Al enfermar y morir el Primer Secretario, poco quedada de enamoramiento, es decir, de pura enajenación. Un apellido no basta para mantener hipnotizada a la masa, sobre todo si no se es capaz de dar un vasito de leche a cada cubano. La segunda ola de deserciones –esta vez con aplausos limitados pues al General-presidente desagrada la tracatañería- no se hizo esperar. La esperanza del reformismo se esfumaba con el tiempo… y con el vaso vacío.
Al preparar los reemplazos, los mandamases del Partico Único tuvieron como casi único objetivo buscar a los leales, sin fisuras, sin pasados turbios, grises y alejados de toda facción de poder. Y así dieron con un sobreviviente. Un joven ingeniero que en su ascenso desde las bases parecía idóneo por su simpleza y camaradería. Solo que ninguna sociedad totalitaria escapa a su propia extinción después que sus fundadores desaparecen. Somos continuidad, decía el designado sin darse cuenta de que nadie, ni siquiera sus correligionarios, deseaban continuar por el mismo camino.

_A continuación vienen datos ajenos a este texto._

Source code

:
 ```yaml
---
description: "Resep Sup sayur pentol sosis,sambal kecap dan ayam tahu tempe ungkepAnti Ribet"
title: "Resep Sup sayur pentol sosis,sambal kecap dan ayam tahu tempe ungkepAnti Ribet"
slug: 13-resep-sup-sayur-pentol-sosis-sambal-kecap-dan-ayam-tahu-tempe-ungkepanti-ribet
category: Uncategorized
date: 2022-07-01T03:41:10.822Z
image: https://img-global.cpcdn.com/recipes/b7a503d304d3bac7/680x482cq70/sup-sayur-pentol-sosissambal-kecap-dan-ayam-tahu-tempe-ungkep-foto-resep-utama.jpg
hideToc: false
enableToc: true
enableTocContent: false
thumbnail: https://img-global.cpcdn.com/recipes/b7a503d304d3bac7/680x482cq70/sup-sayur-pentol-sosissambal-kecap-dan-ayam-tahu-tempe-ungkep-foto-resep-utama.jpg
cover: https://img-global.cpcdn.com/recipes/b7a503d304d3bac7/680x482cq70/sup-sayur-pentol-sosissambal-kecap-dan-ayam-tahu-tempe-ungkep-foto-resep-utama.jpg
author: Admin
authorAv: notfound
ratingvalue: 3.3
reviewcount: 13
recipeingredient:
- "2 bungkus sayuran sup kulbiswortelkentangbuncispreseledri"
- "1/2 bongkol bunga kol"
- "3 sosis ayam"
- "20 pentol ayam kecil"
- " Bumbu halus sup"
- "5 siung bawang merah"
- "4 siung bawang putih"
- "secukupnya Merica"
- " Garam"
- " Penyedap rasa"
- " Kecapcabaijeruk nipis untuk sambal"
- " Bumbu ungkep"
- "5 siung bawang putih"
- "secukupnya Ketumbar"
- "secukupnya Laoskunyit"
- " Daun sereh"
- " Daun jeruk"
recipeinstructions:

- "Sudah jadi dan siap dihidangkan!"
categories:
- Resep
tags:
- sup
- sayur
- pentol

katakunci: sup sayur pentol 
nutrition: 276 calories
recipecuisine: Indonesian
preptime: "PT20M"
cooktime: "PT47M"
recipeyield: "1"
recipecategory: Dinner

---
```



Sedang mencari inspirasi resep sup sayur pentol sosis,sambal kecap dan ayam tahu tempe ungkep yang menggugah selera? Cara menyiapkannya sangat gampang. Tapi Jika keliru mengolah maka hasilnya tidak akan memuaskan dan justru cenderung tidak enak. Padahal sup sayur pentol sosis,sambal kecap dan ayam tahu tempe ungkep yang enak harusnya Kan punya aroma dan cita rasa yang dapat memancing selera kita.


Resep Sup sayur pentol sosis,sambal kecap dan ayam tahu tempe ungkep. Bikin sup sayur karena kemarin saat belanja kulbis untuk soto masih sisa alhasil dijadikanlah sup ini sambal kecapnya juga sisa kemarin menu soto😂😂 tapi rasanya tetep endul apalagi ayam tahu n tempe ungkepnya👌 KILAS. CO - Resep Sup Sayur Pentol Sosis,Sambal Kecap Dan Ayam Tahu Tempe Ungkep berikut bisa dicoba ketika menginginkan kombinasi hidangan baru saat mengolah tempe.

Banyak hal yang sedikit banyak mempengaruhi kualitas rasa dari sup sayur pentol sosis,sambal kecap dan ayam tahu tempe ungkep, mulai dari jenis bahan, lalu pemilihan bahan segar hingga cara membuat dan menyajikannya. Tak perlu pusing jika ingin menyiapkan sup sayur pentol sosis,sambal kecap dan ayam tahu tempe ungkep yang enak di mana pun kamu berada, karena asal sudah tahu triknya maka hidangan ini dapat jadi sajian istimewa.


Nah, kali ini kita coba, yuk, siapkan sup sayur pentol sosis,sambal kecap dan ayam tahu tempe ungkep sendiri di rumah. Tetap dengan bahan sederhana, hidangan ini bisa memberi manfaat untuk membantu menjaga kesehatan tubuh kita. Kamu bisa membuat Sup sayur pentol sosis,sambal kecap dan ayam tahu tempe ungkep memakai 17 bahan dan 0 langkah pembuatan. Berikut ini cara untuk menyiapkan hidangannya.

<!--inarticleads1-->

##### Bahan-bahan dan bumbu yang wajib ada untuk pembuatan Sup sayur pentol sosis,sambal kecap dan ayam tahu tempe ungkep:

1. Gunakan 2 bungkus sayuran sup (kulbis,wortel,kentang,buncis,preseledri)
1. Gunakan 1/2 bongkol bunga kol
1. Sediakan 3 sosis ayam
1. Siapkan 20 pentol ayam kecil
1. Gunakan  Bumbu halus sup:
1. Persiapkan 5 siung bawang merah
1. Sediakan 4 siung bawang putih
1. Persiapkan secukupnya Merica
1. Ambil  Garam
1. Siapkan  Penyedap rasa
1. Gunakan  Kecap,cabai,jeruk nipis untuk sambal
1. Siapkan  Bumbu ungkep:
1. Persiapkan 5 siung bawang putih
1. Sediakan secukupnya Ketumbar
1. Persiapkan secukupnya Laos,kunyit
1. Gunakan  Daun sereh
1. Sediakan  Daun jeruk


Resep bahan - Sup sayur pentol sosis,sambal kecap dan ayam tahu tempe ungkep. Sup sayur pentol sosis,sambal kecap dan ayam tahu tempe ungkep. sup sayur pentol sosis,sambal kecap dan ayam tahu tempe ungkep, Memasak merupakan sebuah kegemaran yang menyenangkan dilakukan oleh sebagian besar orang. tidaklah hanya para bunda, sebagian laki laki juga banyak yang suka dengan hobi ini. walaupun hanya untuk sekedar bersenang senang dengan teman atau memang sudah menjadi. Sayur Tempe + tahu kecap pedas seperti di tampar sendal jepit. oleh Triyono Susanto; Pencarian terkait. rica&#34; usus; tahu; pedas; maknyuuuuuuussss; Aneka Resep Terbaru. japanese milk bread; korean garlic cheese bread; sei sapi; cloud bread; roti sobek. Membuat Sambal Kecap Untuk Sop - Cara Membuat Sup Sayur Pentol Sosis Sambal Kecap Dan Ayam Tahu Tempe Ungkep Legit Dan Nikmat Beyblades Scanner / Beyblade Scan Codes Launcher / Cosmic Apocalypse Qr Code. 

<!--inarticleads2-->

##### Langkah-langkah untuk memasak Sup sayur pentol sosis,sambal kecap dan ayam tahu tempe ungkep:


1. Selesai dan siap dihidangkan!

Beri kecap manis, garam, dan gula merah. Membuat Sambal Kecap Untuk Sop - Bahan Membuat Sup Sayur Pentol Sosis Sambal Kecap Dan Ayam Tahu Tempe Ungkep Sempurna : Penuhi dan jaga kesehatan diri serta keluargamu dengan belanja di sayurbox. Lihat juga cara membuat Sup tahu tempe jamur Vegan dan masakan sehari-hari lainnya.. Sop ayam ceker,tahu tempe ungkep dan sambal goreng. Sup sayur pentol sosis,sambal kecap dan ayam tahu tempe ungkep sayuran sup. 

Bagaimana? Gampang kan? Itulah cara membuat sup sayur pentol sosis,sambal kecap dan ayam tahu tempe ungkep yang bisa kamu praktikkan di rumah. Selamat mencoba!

Esto acaba de comenzar. No hay nada que no puedan hacer para revertir la ira y la frustración acumulada. No hay nada que puedan hacer para detener los aplausos burlones, ni los cacerolazos si no introducen cambios estructurales en la economía y la sociedad civil. La protesta masiva y no organizada del 7 de julio podrá ser aplacada, incluso mediatizada, labor que ya los medios de infusión comunista han tratado de hacer desde el primer día.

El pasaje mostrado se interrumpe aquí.